4.3. Data Visualization
In IDS datasets, particularly the NSL-KDD dataset, a significant issue of class imbalance is evident, with the quantitative disparity between certain classes reaching tens of thousands. This imbalance leads to an asymmetric data distribution, which can negatively impact model generalization and detection performance. Although the original dataset is partitioned into training and test sets, our analysis using box plot visualizations reveals substantial discrepancies in the feature distributions between these sets, further exacerbating the asymmetry. Notably, features such as Feature 33, Feature 34, and Feature 36 exhibit pronounced differences in distribution across training and test sets, as shown in
Figure 5. To address this issue, ensuring a more symmetric data distribution is crucial for improving the robustness and reliability of model in intrusion detection.
This disparity introduces the risk of the model mislearning, particularly with respect to distinguishing between the “normal” class, the “u2r” (user to root) intrusion class, and the “r2l” (remote-to-local) attack class. Simply removing these features could lead to incomplete learning of certain categories, potentially affecting the overall accuracy of the model. To mitigate this bias, we chose to merge the training and test sets, then re-partition the dataset to ensure consistent data distribution, thereby improving the model’s learning process.
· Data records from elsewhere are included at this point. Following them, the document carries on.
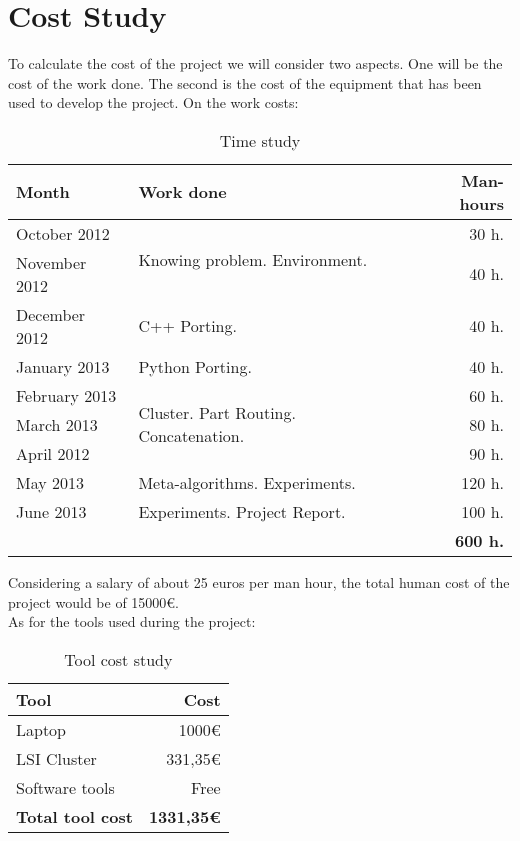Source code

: \section{Cost Study}

To calculate the cost of the project we will consider two aspects. One will be the cost of the work done. The second is the cost of the equipment that has been used to develop the project. On the work costs:

\begin{table}[htbp]
\centering
\begin{tabular}{llr}
\textbf{Month} & \textbf{Work done} & \textbf{Man-hours} \\
\hline
October 2012 & \multirow{2}{*}{Knowing problem. Environment.} & 30 h. \\
November 2012 & & 40 h.\\
\hline
December 2012 & C++ Porting. & 40 h. \\
\hline
January 2013 & Python Porting. & 40 h.\\
\hline
February 2013 & \multirow{3}{*}{Cluster. Part Routing. Concatenation. } & 60 h.\\
March 2013 & & 80 h.\\
April 2012 & & 90 h.\\
\hline
May 2013 & Meta-algorithms. Experiments. & 120 h.\\
\hline
June 2013 & Experiments. Project Report. & 100 h.\\
\hline
& & \textbf{600 h.} \\
\end{tabular}
\caption{Time study}
\end{table}

Considering a salary of about 25 euros per man hour, the total human cost of the project would be of 15000\euro. \\


As for the tools used during the project:
\begin{table}[H]
\centering
\begin{tabular}{lr}
\textbf{Tool} & \textbf{Cost} \\
\hline
Laptop & 1000\euro \\
LSI Cluster & 331,35\euro \\
Software tools & Free \\
\hline
\textbf{Total tool cost} & \textbf{1331,35\euro}
\end{tabular}
\caption{Tool cost study}
\end{table}

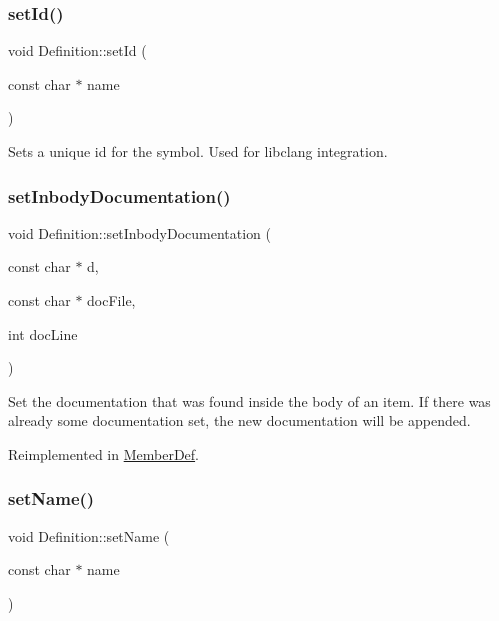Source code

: \mbox{\label{class_definition_ae653664eee43cfe5992cd91377f8e91b}} 
\subsubsection{\texorpdfstring{setId()}{setId()}}
{\footnotesize\ttfamily void Definition\+::set\+Id (\begin{DoxyParamCaption}\item[{const char $\ast$}]{name }\end{DoxyParamCaption})}

Sets a unique id for the symbol. Used for libclang integration. \mbox{\label{class_definition_a829959b92985d0264b9fc17277bf91b4}} 
\subsubsection{\texorpdfstring{setInbodyDocumentation()}{setInbodyDocumentation()}}
{\footnotesize\ttfamily void Definition\+::set\+Inbody\+Documentation (\begin{DoxyParamCaption}\item[{const char $\ast$}]{d,  }\item[{const char $\ast$}]{doc\+File,  }\item[{int}]{doc\+Line }\end{DoxyParamCaption})\hspace{0.3cm}{\ttfamily [virtual]}}

Set the documentation that was found inside the body of an item. If there was already some documentation set, the new documentation will be appended. 

Reimplemented in \mbox{\hyperlink{class_member_def_a6c64c400180a47b04ad9a1d18a535184}{Member\+Def}}.

\mbox{\label{class_definition_aaa3c1632bd89cb3db7c7713df4e36db0}} 
\subsubsection{\texorpdfstring{setName()}{setName()}}
{\footnotesize\ttfamily void Definition\+::set\+Name (\begin{DoxyParamCaption}\item[{const char $\ast$}]{name }\end{DoxyParamCaption})\hspace{0.3cm}{\ttfamily [virtual]}}

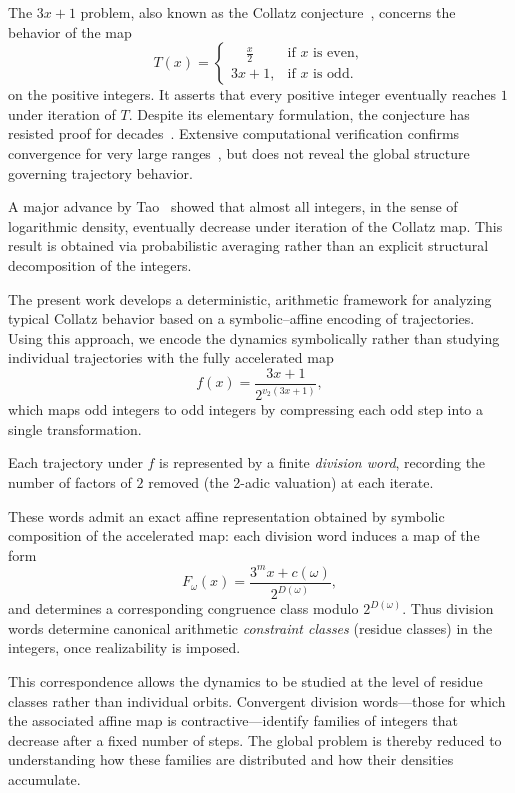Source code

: \documentclass[12pt, oneside]{article}
\numberwithin{equation}{section}
\theoremstyle{definition}
\theoremstyle{plain}
\theoremstyle{remark}
\begin{document}
The $3x+1$ problem, also known as the Collatz conjecture~\cite{Collatz1937}, concerns
the behavior of the map
\[
T(x) =
\begin{cases}
\displaystyle
    \phantom{3x} \frac{x}{2} & \text {if } x \text{ is even}, \\[8pt]
\displaystyle
    3x+1,                    & \text{if $x$ is odd}.
\end{cases}
\]
on the positive integers. It asserts that every positive integer eventually reaches $1$
under iteration of $T$. Despite its elementary formulation, the conjecture has resisted
proof for decades~\cite{Lagarias2010,Terras1976}. Extensive computational verification
confirms convergence for very large ranges~\cite{OliveiraESilva2010}, but does not
reveal the global structure governing trajectory behavior.

A major advance by Tao~\cite{Tao2019} showed that almost all integers, in the sense of
logarithmic density, eventually decrease under iteration of the Collatz map. This result
is obtained via probabilistic averaging rather than an explicit structural decomposition
of the integers.

The present work develops a deterministic, arithmetic framework for analyzing typical
Collatz behavior based on a symbolic–affine encoding of trajectories. Using this approach,
we encode the dynamics symbolically rather than studying individual trajectories with
the fully accelerated map
\[
f(x)=\frac{3x+1}{2^{v_2(3x+1)}},
\]
which maps odd integers to odd integers by compressing each odd step into a single
transformation.

Each trajectory under $f$ is represented by a finite \emph{division word}, recording the
number of factors of $2$ removed (the 2-adic valuation) at each iterate.

These words admit an exact affine representation obtained by symbolic composition of the
accelerated map: each division word induces a map of the form
\[
F_\omega(x) = \frac{3^m x + c(\omega)}{2^{D(\omega)}},
\]
and determines a corresponding congruence class modulo $2^{D(\omega)}$. Thus division words
determine canonical arithmetic \emph{constraint classes} (residue classes) in the integers,
once realizability is imposed.

This correspondence allows the dynamics to be studied at the level of residue classes
rather than individual orbits. Convergent division words—those for which the associated
affine map is contractive—identify families of integers that decrease after a fixed
number of steps. The global problem is thereby reduced to understanding how these
families are distributed and how their densities accumulate.
\end{document}
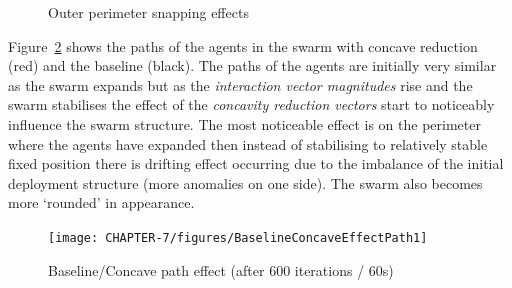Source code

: \begin{figure}[H]
\centering
{}
\caption{Outer perimeter snapping effects}
\label{fig:InducedJitter}
\end{figure}

Figure~\ref{concave:BaselineConcaveEffectPath1} shows the paths of the agents in the swarm with concave reduction (red) and the baseline (black). The paths of the agents are initially very similar as the swarm expands but as the \textit{interaction vector magnitudes} rise and the swarm stabilises the effect of the \textit{concavity reduction vectors} start to noticeably influence the swarm structure. The most noticeable effect is on the perimeter where the agents have expanded then instead of stabilising to relatively stable fixed position there is drifting effect occurring due to the imbalance of the initial deployment structure (more anomalies on one side). The swarm also becomes more `rounded' in appearance. 

\begin{figure}[H]
\begin{center}
\texttt{[image: CHAPTER-7/figures/BaselineConcaveEffectPath1]}
\end{center}
\caption{Baseline/Concave path effect (after 600 iterations / 60s)\label{concave:BaselineConcaveEffectPath1}}
\end{figure}

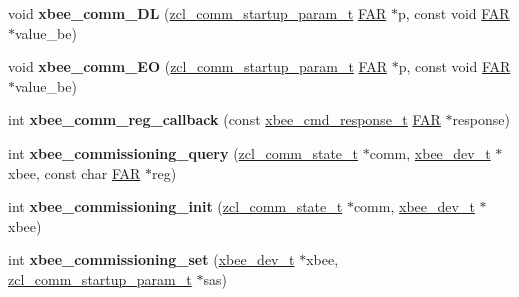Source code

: \begin{DoxyCompactItemize}
\item 
\hypertarget{group__xbee__commissioning_ga337f66d75fea43d5a792ffd534e2f65c}{void {\bfseries xbee\-\_\-comm\-\_\-\-D\-L} (\hyperlink{structzcl__comm__startup__param__t}{zcl\-\_\-comm\-\_\-startup\-\_\-param\-\_\-t} \hyperlink{group__hal_gaef060b3456fdcc093a7210a762d5f2ed}{F\-A\-R} $\ast$p, const void \hyperlink{group__hal_gaef060b3456fdcc093a7210a762d5f2ed}{F\-A\-R} $\ast$value\-\_\-be)}\label{group__xbee__commissioning_ga337f66d75fea43d5a792ffd534e2f65c}

\item 
\hypertarget{group__xbee__commissioning_ga22b333ec115d26b72abc100fc5d3c431}{void {\bfseries xbee\-\_\-comm\-\_\-\-E\-O} (\hyperlink{structzcl__comm__startup__param__t}{zcl\-\_\-comm\-\_\-startup\-\_\-param\-\_\-t} \hyperlink{group__hal_gaef060b3456fdcc093a7210a762d5f2ed}{F\-A\-R} $\ast$p, const void \hyperlink{group__hal_gaef060b3456fdcc093a7210a762d5f2ed}{F\-A\-R} $\ast$value\-\_\-be)}\label{group__xbee__commissioning_ga22b333ec115d26b72abc100fc5d3c431}

\item 
\hypertarget{group__xbee__commissioning_gaec84ef238a638e643c6f8b363630d636}{int {\bfseries xbee\-\_\-comm\-\_\-reg\-\_\-callback} (const \hyperlink{structxbee__cmd__response__t}{xbee\-\_\-cmd\-\_\-response\-\_\-t} \hyperlink{group__hal_gaef060b3456fdcc093a7210a762d5f2ed}{F\-A\-R} $\ast$response)}\label{group__xbee__commissioning_gaec84ef238a638e643c6f8b363630d636}

\item 
\hypertarget{group__xbee__commissioning_ga4927f3fc029f50dbbd1ec3e0292e873b}{int {\bfseries xbee\-\_\-commissioning\-\_\-query} (\hyperlink{structzcl__comm__state__t}{zcl\-\_\-comm\-\_\-state\-\_\-t} $\ast$comm, \hyperlink{structxbee__dev__t}{xbee\-\_\-dev\-\_\-t} $\ast$xbee, const char \hyperlink{group__hal_gaef060b3456fdcc093a7210a762d5f2ed}{F\-A\-R} $\ast$reg)}\label{group__xbee__commissioning_ga4927f3fc029f50dbbd1ec3e0292e873b}

\item 
\hypertarget{group__xbee__commissioning_ga9c6e11a80f7544775d5e0d855f840334}{int {\bfseries xbee\-\_\-commissioning\-\_\-init} (\hyperlink{structzcl__comm__state__t}{zcl\-\_\-comm\-\_\-state\-\_\-t} $\ast$comm, \hyperlink{structxbee__dev__t}{xbee\-\_\-dev\-\_\-t} $\ast$xbee)}\label{group__xbee__commissioning_ga9c6e11a80f7544775d5e0d855f840334}

\item 
\hypertarget{group__xbee__commissioning_ga6fb796928aa5ff990ca4b62c4893bc2c}{int {\bfseries xbee\-\_\-commissioning\-\_\-set} (\hyperlink{structxbee__dev__t}{xbee\-\_\-dev\-\_\-t} $\ast$xbee, \hyperlink{structzcl__comm__startup__param__t}{zcl\-\_\-comm\-\_\-startup\-\_\-param\-\_\-t} $\ast$sas)}\label{group__xbee__commissioning_ga6fb796928aa5ff990ca4b62c4893bc2c}


\end{DoxyCompactItemize}
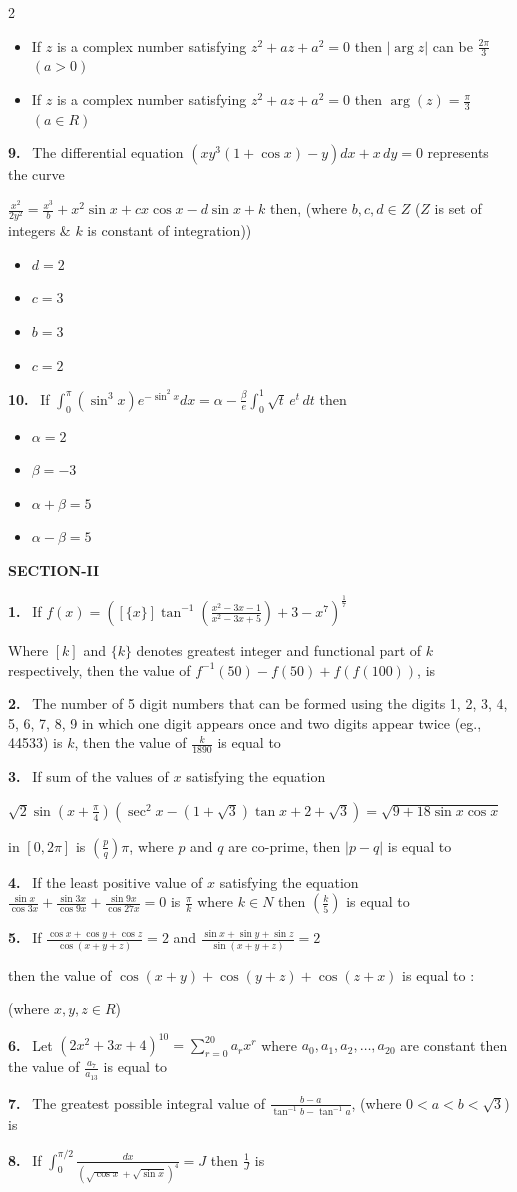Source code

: \documentclass[10pt]{extarticle}
\newcommand{\sect}[1]{\par\smallskip\noindent\textbf{#1}\par}
\newcommand{\qn}[1]{\par\smallskip\noindent\textbf{#1.}~}
\newenvironment{qoptions}{\begin{itemize}[leftmargin=1.8em,itemsep=1pt,topsep=2pt,label={}]}{\end{itemize}}
\newcommand{\opt}[2]{\item[(#1)] #2}
\begin{document}
\begin{multicols}{2}
\begin{qoptions}
\opt{C}{If $z$ is a complex number satisfying $z^2+az+a^2=0$ then $|\arg z|$ can be $\frac{2\pi}{3}$ $(a>0)$}
\opt{D}{If $z$ is a complex number satisfying $z^2+az+a^2=0$ then $\arg(z)=\frac\pi3$ $(a\in R)$}
\end{qoptions}
\qn{9} The differential equation $(xy^3(1+\cos x)-y)dx+x\,dy=0$ represents the curve\par
$\frac{x^2}{2y^2}=\frac{x^3}{b}+x^2\sin x+cx\cos x-d\sin x+k$ then, (where $b,c,d\in Z$ ($Z$ is set of integers \& $k$ is constant of integration))
\begin{qoptions}
\opt{A}{$d=2$}
\opt{B}{$c=3$}
\opt{C}{$b=3$}
\opt{D}{$c=2$}
\end{qoptions}
\qn{10} If $\displaystyle\int_0^{\pi}(\sin^3x)e^{-\sin^2x}dx=\alpha-\frac{\beta}{e}\int_0^1\sqrt t\,e^t\,dt$ then
\begin{qoptions}
\opt{A}{$\alpha=2$}
\opt{B}{$\beta=-3$}
\opt{C}{$\alpha+\beta=5$}
\opt{D}{$\alpha-\beta=5$}
\end{qoptions}
\sect{SECTION-II}
\qn{1} If $f(x)=\left(\left[\{x\}\right]\tan^{-1}\left(\frac{x^2-3x-1}{x^2-3x+5}\right)+3-x^7\right)^{\frac17}$\par
Where $[k]$ and $\{k\}$ denotes greatest integer and functional part of $k$ respectively, then the value of $f^{-1}(50)-f(50)+f(f(100))$, is
\qn{2} The number of 5 digit numbers that can be formed using the digits 1, 2, 3, 4, 5, 6, 7, 8, 9 in which one digit appears once and two digits appear twice (eg., 44533) is $k$, then the value of $\frac{k}{1890}$ is equal to
\qn{3} If sum of the values of $x$ satisfying the equation\par
$\sqrt2\sin\left(x+\frac\pi4\right)\left(\sec^2x-(1+\sqrt3)\tan x+2+\sqrt3\right)=\sqrt{9+18\sin x\cos x}$\par
in $[0,2\pi]$ is $\left(\frac pq\right)\pi$, where $p$ and $q$ are co-prime, then $|p-q|$ is equal to
\qn{4} If the least positive value of $x$ satisfying the equation $\frac{\sin x}{\cos3x}+\frac{\sin3x}{\cos9x}+\frac{\sin9x}{\cos27x}=0$ is $\frac{\pi}{k}$ where $k\in N$ then $\left(\frac k5\right)$ is equal to
\qn{5} If $\frac{\cos x+\cos y+\cos z}{\cos(x+y+z)}=2$ and $\frac{\sin x+\sin y+\sin z}{\sin(x+y+z)}=2$\par
then the value of $\cos(x+y)+\cos(y+z)+\cos(z+x)$ is equal to :\par
(where $x,y,z\in R$)
\qn{6} Let $(2x^2+3x+4)^{10}=\displaystyle\sum_{r=0}^{20}a_rx^r$ where $a_0,a_1,a_2,\ldots,a_{20}$ are constant then the value of $\frac{a_7}{a_{13}}$ is equal to
\qn{7} The greatest possible integral value of $\frac{b-a}{\tan^{-1}b-\tan^{-1}a}$, (where $0<a<b<\sqrt3$) is
\qn{8} If $\displaystyle\int_0^{\pi/2}\frac{dx}{(\sqrt{\cos x}+\sqrt{\sin x})^4}=J$ then $\frac1J$ is
\end{multicols}
\end{document}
After re-segmenting the concatenated dataset and analyzing the feature distributions before and after applying SMOTETomek, we observed (as shown in
Figure 6) that the preprocessing step significantly enhances the symmetry of the data distribution, making the class distribution more balanced and uniform. This improvement ensures that the model is trained on a more representative dataset, thereby enhancing its generalization ability. However, for datasets with inherently imbalanced distributions, we recommend integrating additional data augmentation techniques to further improve model performance.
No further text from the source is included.